[Saved data entries]
——

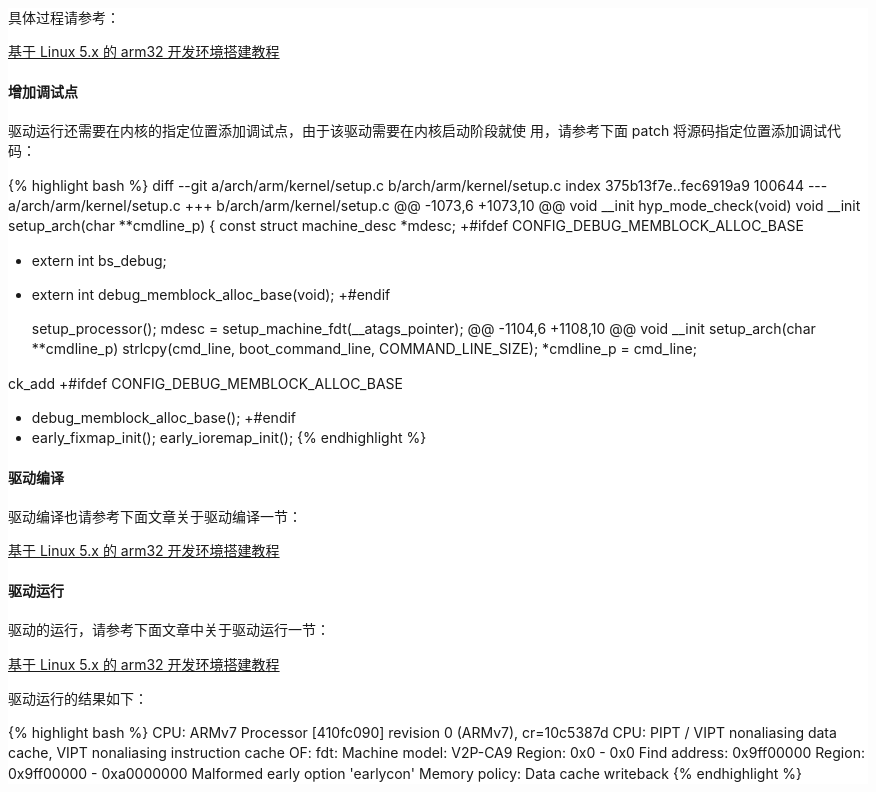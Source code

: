 具体过程请参考：

[基于 Linux 5.x 的 arm32 开发环境搭建教程](https://biscuitos.github.io/blog/Kernel_Build/#Linux_5X)

#### <span id="驱动增加调试点">增加调试点</span>

驱动运行还需要在内核的指定位置添加调试点，由于该驱动需要在内核启动阶段就使
用，请参考下面 patch 将源码指定位置添加调试代码：

{% highlight bash %}
diff --git a/arch/arm/kernel/setup.c b/arch/arm/kernel/setup.c
index 375b13f7e..fec6919a9 100644
--- a/arch/arm/kernel/setup.c
+++ b/arch/arm/kernel/setup.c
@@ -1073,6 +1073,10 @@ void __init hyp_mode_check(void)
 void __init setup_arch(char **cmdline_p)
 {
 	const struct machine_desc *mdesc;
+#ifdef CONFIG_DEBUG_MEMBLOCK_ALLOC_BASE
+	extern int bs_debug;
+	extern int debug_memblock_alloc_base(void);
+#endif

 	setup_processor();
 	mdesc = setup_machine_fdt(__atags_pointer);
@@ -1104,6 +1108,10 @@ void __init setup_arch(char **cmdline_p)
 	strlcpy(cmd_line, boot_command_line, COMMAND_LINE_SIZE);
 	*cmdline_p = cmd_line;

ck_add
+#ifdef CONFIG_DEBUG_MEMBLOCK_ALLOC_BASE
+	debug_memblock_alloc_base();
+#endif
+
 	early_fixmap_init();
 	early_ioremap_init();
{% endhighlight %}

#### <span id="驱动编译">驱动编译</span>

驱动编译也请参考下面文章关于驱动编译一节：

[基于 Linux 5.x 的 arm32 开发环境搭建教程](https://biscuitos.github.io/blog/Kernel_Build/#Linux_5X)

#### <span id="驱动运行">驱动运行</span>

驱动的运行，请参考下面文章中关于驱动运行一节：

[基于 Linux 5.x 的 arm32 开发环境搭建教程](https://biscuitos.github.io/blog/Kernel_Build/#Linux_5X)

驱动运行的结果如下：

{% highlight bash %}
CPU: ARMv7 Processor [410fc090] revision 0 (ARMv7), cr=10c5387d
CPU: PIPT / VIPT nonaliasing data cache, VIPT nonaliasing instruction cache
OF: fdt: Machine model: V2P-CA9
Region: 0x0 - 0x0
Find address: 0x9ff00000
Region: 0x9ff00000 - 0xa0000000
Malformed early option 'earlycon'
Memory policy: Data cache writeback
{% endhighlight %}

——

-- Exercise goal --
Nothing but the pictures may be dropped; output the records above exactly.

-- Exercise answer --
Source code

: 具体过程请参考：

[基于 Linux 5.x 的 arm32 开发环境搭建教程](https://biscuitos.github.io/blog/Kernel_Build/#Linux_5X)

#### <span id="驱动增加调试点">增加调试点</span>

驱动运行还需要在内核的指定位置添加调试点，由于该驱动需要在内核启动阶段就使
用，请参考下面 patch 将源码指定位置添加调试代码：

{% highlight bash %}
diff --git a/arch/arm/kernel/setup.c b/arch/arm/kernel/setup.c
index 375b13f7e..fec6919a9 100644
--- a/arch/arm/kernel/setup.c
+++ b/arch/arm/kernel/setup.c
@@ -1073,6 +1073,10 @@ void __init hyp_mode_check(void)
 void __init setup_arch(char **cmdline_p)
 {
 	const struct machine_desc *mdesc;
+#ifdef CONFIG_DEBUG_MEMBLOCK_ALLOC_BASE
+	extern int bs_debug;
+	extern int debug_memblock_alloc_base(void);
+#endif

 	setup_processor();
 	mdesc = setup_machine_fdt(__atags_pointer);
@@ -1104,6 +1108,10 @@ void __init setup_arch(char **cmdline_p)
 	strlcpy(cmd_line, boot_command_line, COMMAND_LINE_SIZE);
 	*cmdline_p = cmd_line;

ck_add
+#ifdef CONFIG_DEBUG_MEMBLOCK_ALLOC_BASE
+	debug_memblock_alloc_base();
+#endif
+
 	early_fixmap_init();
 	early_ioremap_init();
{% endhighlight %}

#### <span id="驱动编译">驱动编译</span>

驱动编译也请参考下面文章关于驱动编译一节：

[基于 Linux 5.x 的 arm32 开发环境搭建教程](https://biscuitos.github.io/blog/Kernel_Build/#Linux_5X)

#### <span id="驱动运行">驱动运行</span>

驱动的运行，请参考下面文章中关于驱动运行一节：

[基于 Linux 5.x 的 arm32 开发环境搭建教程](https://biscuitos.github.io/blog/Kernel_Build/#Linux_5X)

驱动运行的结果如下：

{% highlight bash %}
CPU: ARMv7 Processor [410fc090] revision 0 (ARMv7), cr=10c5387d
CPU: PIPT / VIPT nonaliasing data cache, VIPT nonaliasing instruction cache
OF: fdt: Machine model: V2P-CA9
Region: 0x0 - 0x0
Find address: 0x9ff00000
Region: 0x9ff00000 - 0xa0000000
Malformed early option 'earlycon'
Memory policy: Data cache writeback
{% endhighlight %}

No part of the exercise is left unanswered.